• Records provided:
──────────────────────────────

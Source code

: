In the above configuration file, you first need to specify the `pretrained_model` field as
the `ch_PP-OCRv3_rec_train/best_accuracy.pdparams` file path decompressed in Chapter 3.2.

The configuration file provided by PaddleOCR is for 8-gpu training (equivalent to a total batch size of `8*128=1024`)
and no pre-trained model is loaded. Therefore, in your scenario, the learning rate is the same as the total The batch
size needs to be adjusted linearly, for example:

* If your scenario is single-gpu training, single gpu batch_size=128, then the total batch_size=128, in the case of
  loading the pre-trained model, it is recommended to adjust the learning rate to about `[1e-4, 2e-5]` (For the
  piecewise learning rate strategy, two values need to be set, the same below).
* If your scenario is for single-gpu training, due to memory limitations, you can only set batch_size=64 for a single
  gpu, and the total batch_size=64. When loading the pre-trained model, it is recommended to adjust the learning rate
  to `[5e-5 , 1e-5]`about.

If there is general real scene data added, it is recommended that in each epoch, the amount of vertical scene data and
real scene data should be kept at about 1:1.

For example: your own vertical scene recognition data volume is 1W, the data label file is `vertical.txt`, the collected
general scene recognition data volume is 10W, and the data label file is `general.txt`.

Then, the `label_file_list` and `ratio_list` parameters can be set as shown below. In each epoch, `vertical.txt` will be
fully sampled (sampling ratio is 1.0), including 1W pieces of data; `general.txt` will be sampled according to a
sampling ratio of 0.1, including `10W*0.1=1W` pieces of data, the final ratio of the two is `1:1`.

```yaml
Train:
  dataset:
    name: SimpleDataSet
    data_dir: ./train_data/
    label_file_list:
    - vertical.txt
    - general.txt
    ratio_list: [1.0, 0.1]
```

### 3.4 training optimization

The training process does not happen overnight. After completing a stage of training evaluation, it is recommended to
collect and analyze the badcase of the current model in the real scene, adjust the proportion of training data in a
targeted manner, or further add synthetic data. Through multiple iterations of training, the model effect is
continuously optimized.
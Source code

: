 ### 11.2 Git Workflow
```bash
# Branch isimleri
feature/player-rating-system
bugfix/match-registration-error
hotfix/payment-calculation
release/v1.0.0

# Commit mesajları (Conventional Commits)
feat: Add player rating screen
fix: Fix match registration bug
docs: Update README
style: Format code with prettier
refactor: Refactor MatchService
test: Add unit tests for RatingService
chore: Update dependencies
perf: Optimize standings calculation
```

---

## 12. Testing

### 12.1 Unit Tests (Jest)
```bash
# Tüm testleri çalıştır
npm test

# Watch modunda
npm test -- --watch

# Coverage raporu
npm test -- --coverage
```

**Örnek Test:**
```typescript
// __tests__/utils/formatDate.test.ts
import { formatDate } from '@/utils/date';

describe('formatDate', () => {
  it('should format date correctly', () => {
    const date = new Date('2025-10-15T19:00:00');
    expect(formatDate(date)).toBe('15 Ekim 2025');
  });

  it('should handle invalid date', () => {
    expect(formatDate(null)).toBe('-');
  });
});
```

──────────────────────────────

Bring together all lines from the listing that contain the word "expect".

    expect(formatDate(date)).toBe('15 Ekim 2025');
    expect(formatDate(null)).toBe('-');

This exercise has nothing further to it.